12

Brunetti se fue a su casa por el camino más corto, paró a comprar agua mineral y a las siete y media abría la puerta. Nada más entrar, supo que ya estaban todos: Chiara y Raffi, en la sala, se reían de algo que daban por televisión y Paola, en su estudio, coreaba un aria de Rossini.

Brunetti llevó las botellas a la cocina, dijo hola a los niños y se fue por el pasillo al estudio de Paola. En un estante de la librería había un pequeño lector de CD y Paola, sentada en el sofá con el libreto en la mano, cantaba.

– ¿Cecilia Bartoli? -preguntó él al entrar.

Paola levantó la mirada, asombrada de que su marido hubiera reconocido la voz de la cantante a la que estaba ayudando con el aria, sin sospechar que él había visto el nombre de la soprano en el CD del Barbiere que ella había comprado la semana antes.
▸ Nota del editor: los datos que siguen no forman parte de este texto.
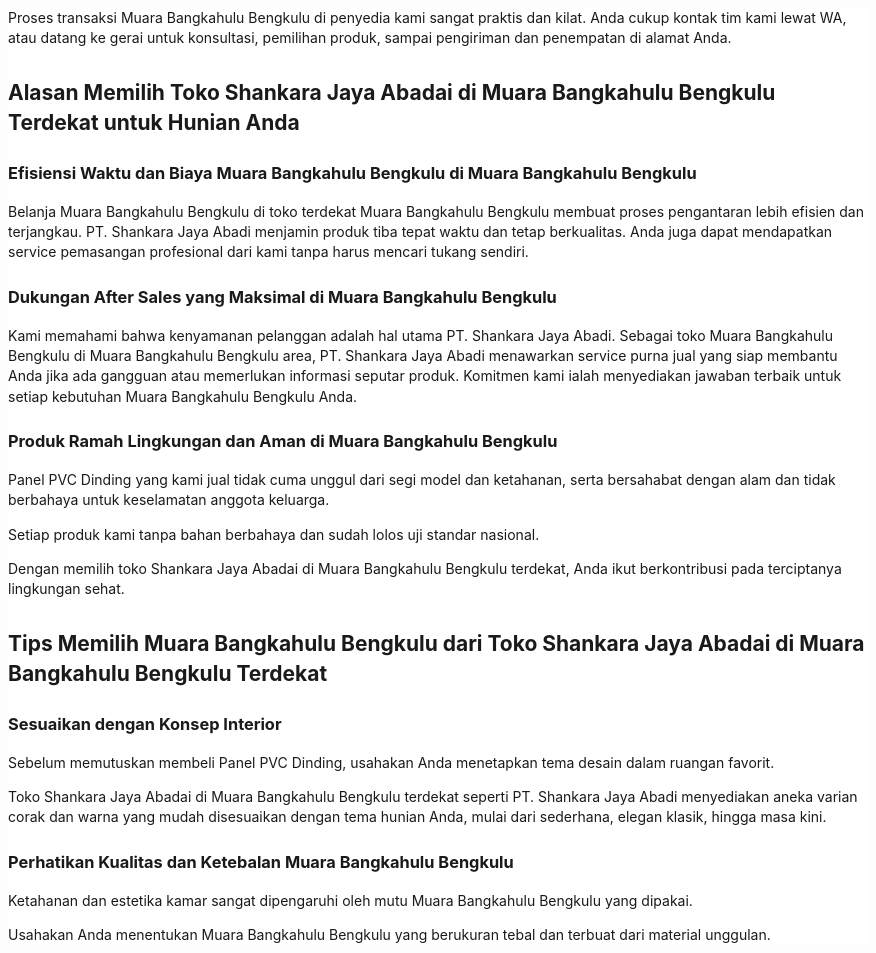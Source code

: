 Proses transaksi Muara Bangkahulu Bengkulu di penyedia kami sangat praktis dan kilat. Anda cukup kontak tim kami lewat WA, atau datang ke gerai untuk konsultasi, pemilihan produk, sampai pengiriman dan penempatan di alamat Anda.

## Alasan Memilih Toko Shankara Jaya Abadai di Muara Bangkahulu Bengkulu Terdekat untuk Hunian Anda

### Efisiensi Waktu dan Biaya Muara Bangkahulu Bengkulu di Muara Bangkahulu Bengkulu

Belanja Muara Bangkahulu Bengkulu di toko terdekat Muara Bangkahulu Bengkulu membuat proses pengantaran lebih efisien dan terjangkau. PT. Shankara Jaya Abadi menjamin produk tiba tepat waktu dan tetap berkualitas. Anda juga dapat mendapatkan service pemasangan profesional dari kami tanpa harus mencari tukang sendiri.

### Dukungan After Sales yang Maksimal di Muara Bangkahulu Bengkulu

Kami memahami bahwa kenyamanan pelanggan adalah hal utama PT. Shankara Jaya Abadi. Sebagai toko Muara Bangkahulu Bengkulu di Muara Bangkahulu Bengkulu area, PT. Shankara Jaya Abadi menawarkan service purna jual yang siap membantu Anda jika ada gangguan atau memerlukan informasi seputar produk. Komitmen kami ialah menyediakan jawaban terbaik untuk setiap kebutuhan Muara Bangkahulu Bengkulu Anda.

### Produk Ramah Lingkungan dan Aman di Muara Bangkahulu Bengkulu

 Panel PVC Dinding  yang kami jual tidak cuma unggul dari segi model dan ketahanan, serta bersahabat dengan alam dan tidak berbahaya untuk keselamatan anggota keluarga.

Setiap produk kami tanpa bahan berbahaya dan sudah lolos uji standar nasional.

Dengan memilih toko Shankara Jaya Abadai di Muara Bangkahulu Bengkulu terdekat, Anda ikut berkontribusi pada terciptanya lingkungan sehat.

## Tips Memilih Muara Bangkahulu Bengkulu dari Toko Shankara Jaya Abadai di Muara Bangkahulu Bengkulu Terdekat

### Sesuaikan dengan Konsep Interior 

Sebelum memutuskan membeli Panel PVC Dinding, usahakan Anda menetapkan tema desain dalam ruangan favorit.

Toko Shankara Jaya Abadai di Muara Bangkahulu Bengkulu terdekat seperti PT. Shankara Jaya Abadi menyediakan aneka varian corak dan warna yang mudah disesuaikan dengan tema hunian Anda, mulai dari sederhana, elegan klasik, hingga masa kini.

### Perhatikan Kualitas dan Ketebalan Muara Bangkahulu Bengkulu

Ketahanan dan estetika kamar sangat dipengaruhi oleh mutu Muara Bangkahulu Bengkulu yang dipakai.

Usahakan Anda menentukan Muara Bangkahulu Bengkulu yang berukuran tebal dan terbuat dari material unggulan.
– ¿Cómo lo has adivinado? -preguntó, olvidando por un momento el Una voce poco fa.

– Nosotros hemos de tener vista para todo -dijo él, y enseguida rectificó-: Mejor dicho, oído.

– No seas bobo, Guido -dijo ella, pero se reía. Cerró el libreto, lo dejó caer sobre la mesa que tenía a su lado, se inclinó y paró la música.

– ¿Crees que a los niños les gustaría cenar fuera? -preguntó él.

– No; están viendo una película tonta que no acaba hasta las ocho, y yo estoy haciendo la cena.

– ¿Qué hay? -preguntó él, descubriendo ahora que estaba hambriento.

– Gianni tenía hoy un cerdo estupendo.

– Bien. ¿Cómo lo haces?

– Con porcini.

– ¿Y polenta?

Ella le sonrió.

– Claro. No es de extrañar que se te esté poniendo ese estómago.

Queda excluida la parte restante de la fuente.